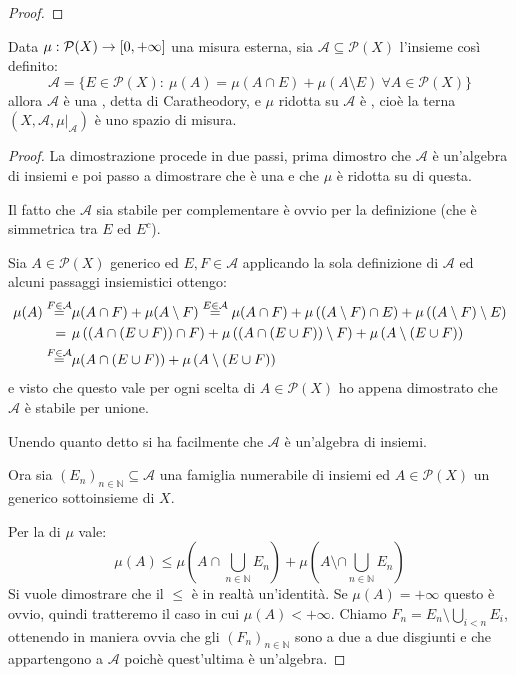 \begin{proof}
\end{proof}


\begin{theorem}\label{EstensioneCaratheodory}
	Data $\mu:\mathcal P(X)\to [0,+\infty]$ una misura esterna, sia $\mathcal A\subseteq \mathcal P(X)$ l'insieme così definito:
	\begin{equation*}
		\mathcal A=\{E\in\mathcal P(X):\ \mu(A)=\mu(A\cap E)+\mu(A\setminus E)\ \forall A\in \mathcal P(X)\}
	\end{equation*}
	allora $\mathcal A$ è una \sigalg{}, detta \sigalg{} di Caratheodory, e $\mu$ ridotta su $\mathcal A$ è \sigadd{}, cioè la terna $(X,\mathcal A,\mu|_{\mathcal A})$ è uno spazio di misura.
\end{theorem}
\begin{proof}
	La dimostrazione procede in due passi, prima dimostro che $\mathcal A$ è un'algebra di insiemi e poi passo a dimostrare che è una \sigalg{} e che $\mu$ è \sigadd{} ridotta su di questa.
	
	Il fatto che $\mathcal A$ sia stabile per complementare è ovvio per la definizione (che è simmetrica tra $E$ ed $E^c$).
	
	Sia $A\in\mathcal P(X)$ generico ed $E,F\in\mathcal A$ applicando la sola definizione di $\mathcal A$ ed alcuni passaggi insiemistici ottengo:
	\begin{align*}
		\mu(A)\stackrel{F\in\mathcal A}{=}&\mu(A\cap F)+\mu(A\setminus F)\stackrel{E\in\mathcal A}{=}
		\mu(A\cap F)+\mu\left((A\setminus F)\cap E\right)+\mu\left((A\setminus F)\setminus E\right)\\
		=\hspace{0.4em}&\mu\left((A\cap (E\cup F))\cap F\right)+\mu\left((A\cap (E\cup F))\setminus F\right)+
		\mu\left(A\setminus(E\cup F)\right)\\
		\stackrel{F\in\mathcal A}{=}&\mu(A\cap (E\cup F))+\mu\left(A\setminus(E\cup F)\right)
	\end{align*}
	e visto che questo vale per ogni scelta di $A\in\mathcal P(X)$ ho appena dimostrato che $\mathcal A$ è stabile per unione.
	
	Unendo quanto detto si ha facilmente che $\mathcal A$ è un'algebra di insiemi.
	
	Ora sia $(E_n)_{n\in\mathbb N}\subseteq \mathcal A$ una famiglia numerabile di insiemi ed $A\in\mathcal P(X)$ un generico sottoinsieme di $X$.
	
	Per la \sigsubadd[ità] di $\mu$ vale:
	\begin{equation}\label{DisuguaglianzaFacileCaratheodory}
		\mu(A)\le \mu\left(A\cap\bigcup_{n\in\mathbb N} E_n\right)+\mu\left(A\setminus\cap\bigcup_{n\in\mathbb N} E_n\right)
	\end{equation}
	Si vuole dimostrare che il $\le$ è in realtà un'identità. Se $\mu(A)=+\infty$ questo è ovvio, quindi tratteremo il caso in cui $\mu(A)<+\infty$. Chiamo $F_n=E_n\setminus \bigcup_{i<n} E_i$, ottenendo in maniera ovvia che gli $(F_n)_{n\in\mathbb N}$ sono a due a due disgiunti e che appartengono a $\mathcal A$ poichè quest'ultima è un'algebra.
	

\end{proof}
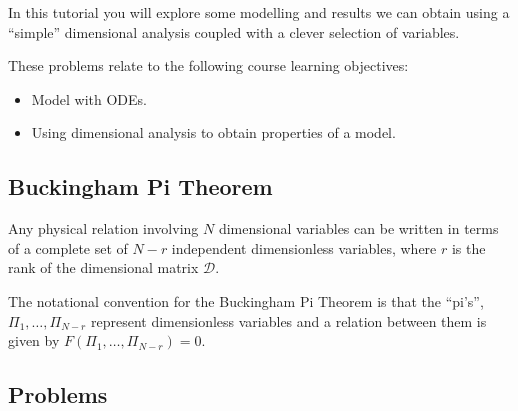 		\begin{objectives}
			In this tutorial you will explore some modelling and results we can obtain using a ``simple'' dimensional analysis coupled with a clever selection of variables.
			
				These problems relate to the following course learning objectives:
				\begin{itemize}\it 
					\item Model with ODEs. \\[-20pt]
					\item Using dimensional analysis to obtain properties of a model.
				\end{itemize}
		\end{objectives}


\vspace{-.5em}
\subsection*{Buckingham Pi Theorem}
\vspace{-.5em}


\begin{definition}
	Any physical relation involving $N$ dimensional variables can be written in terms of a complete set of $N - r$ independent dimensionless variables, where $r$ is the rank of the dimensional matrix $\mathcal{D}$.
		
	The notational convention for the Buckingham Pi Theorem is that the ``pi's'', $\Pi_1,\ldots, \Pi_{N-r}$ represent dimensionless variables and a relation between them is given by $F(\Pi_1,\ldots,\Pi_{N-r}) = 0$.
\end{definition}


\vspace{-.5em}
\subsection*{Problems}
\vspace{-.5em}



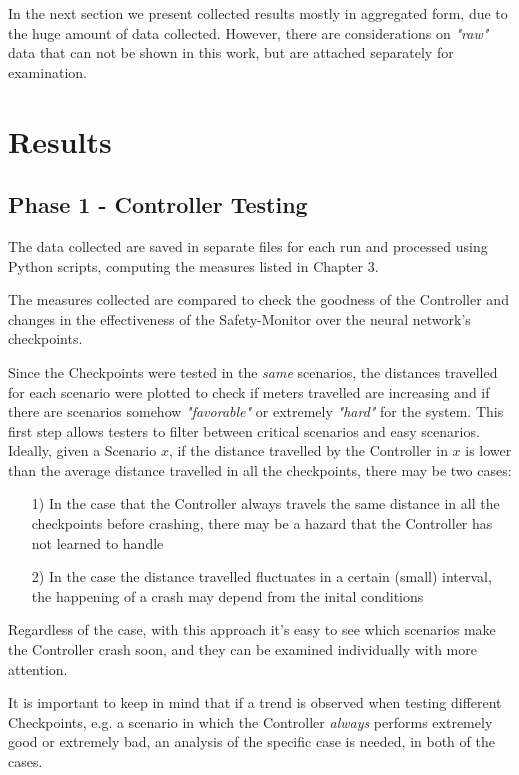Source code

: In the next section we present collected results mostly in aggregated form, due to the huge amount of data collected. However, there are considerations on \textsl{"raw"} data that can not be shown in this work, but are attached separately for examination.

\section{Results}

\subsection{Phase 1 - Controller Testing}

The data collected are saved in separate files for each run and processed using Python scripts, computing the measures listed in Chapter 3.

The measures collected are compared to check the goodness of the Controller and changes in the effectiveness of the Safety-Monitor over the neural network's checkpoints.

Since the Checkpoints were tested in the \textsl{same} scenarios, the distances travelled for each scenario were plotted to check if meters travelled are increasing and if there are scenarios somehow \textsl{"favorable"} or extremely \textsl{"hard"} for the system. This first step allows testers to filter between critical scenarios and easy scenarios. Ideally, given a Scenario $x$, if the distance travelled by the Controller in $x$ is lower than the average distance travelled in all the checkpoints, there may be two cases:

\begin{itemize}
	\item[1)] In the case that the Controller always travels the same distance in all the checkpoints before crashing, there may be a hazard that the Controller has not learned to handle
	\item[2)] In the case the distance travelled fluctuates in a certain (small) interval, the happening of a crash may depend from the inital conditions
\end{itemize}

Regardless of the case, with this approach it's easy to see which scenarios make the Controller crash soon, and they can be examined individually with more attention.

It is important to keep in mind that if a trend is observed when testing different Checkpoints, e.g. a scenario in which the Controller \textsl{always} performs extremely good or extremely bad, an analysis of the specific case is needed, in both of the cases.

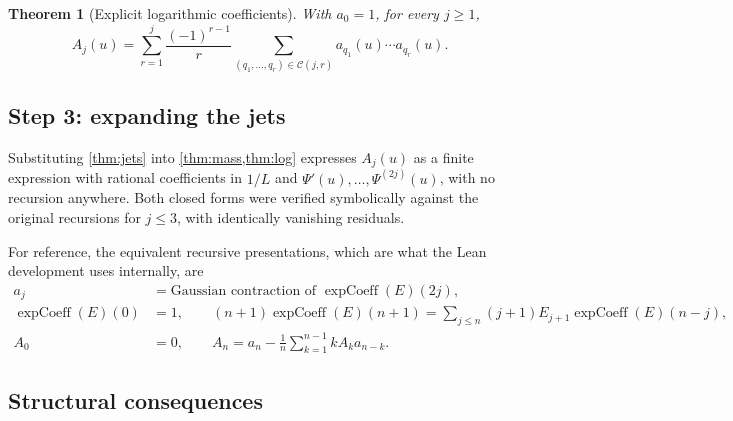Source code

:\documentclass[11pt,oneside]{article}
\newtheorem{theorem}{Theorem}[section]
\theoremstyle{definition}
\theoremstyle{remark}
\begin{document}
\begin{theorem}[Explicit logarithmic coefficients]\label{thm:log}
With $a_0=1$, for every $j\ge1$,
\[
  A_j(u)=\sum_{r=1}^{j}\frac{(-1)^{r-1}}{r}
    \sum_{(q_1,\dots,q_r)\in\mathcal C(j,r)}a_{q_1}(u)\cdots a_{q_r}(u).
\]
\end{theorem}

\subsection{Step 3: expanding the jets}

Substituting \cref{thm:jets} into \cref{thm:mass,thm:log} expresses $A_j(u)$ as
a finite expression with rational coefficients in $1/L$ and
$\Psi'(u),\dots,\Psi^{(2j)}(u)$, with no recursion anywhere.  Both closed forms
were verified symbolically against the original recursions for $j\le3$, with
identically vanishing residuals.

For reference, the equivalent recursive presentations, which are what the Lean
development uses internally, are
\[
\begin{aligned}
  a_j&=\text{Gaussian contraction of }\operatorname{expCoeff}(E)(2j),\\
  \operatorname{expCoeff}(E)(0)&=1,\qquad
  (n+1)\operatorname{expCoeff}(E)(n+1)
    =\sum_{j\le n}(j+1)E_{j+1}\operatorname{expCoeff}(E)(n-j),\\
  A_0&=0,\qquad A_n=a_n-\frac1n\sum_{k=1}^{n-1}kA_ka_{n-k}.
\end{aligned}
\]

\subsection{Structural consequences}
\end{document}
-=-=-=-=-
*Work to be completed:*
Look over the material above and report how many of its lines have the string "variables" in them, nothing more.

*Answer box:*
3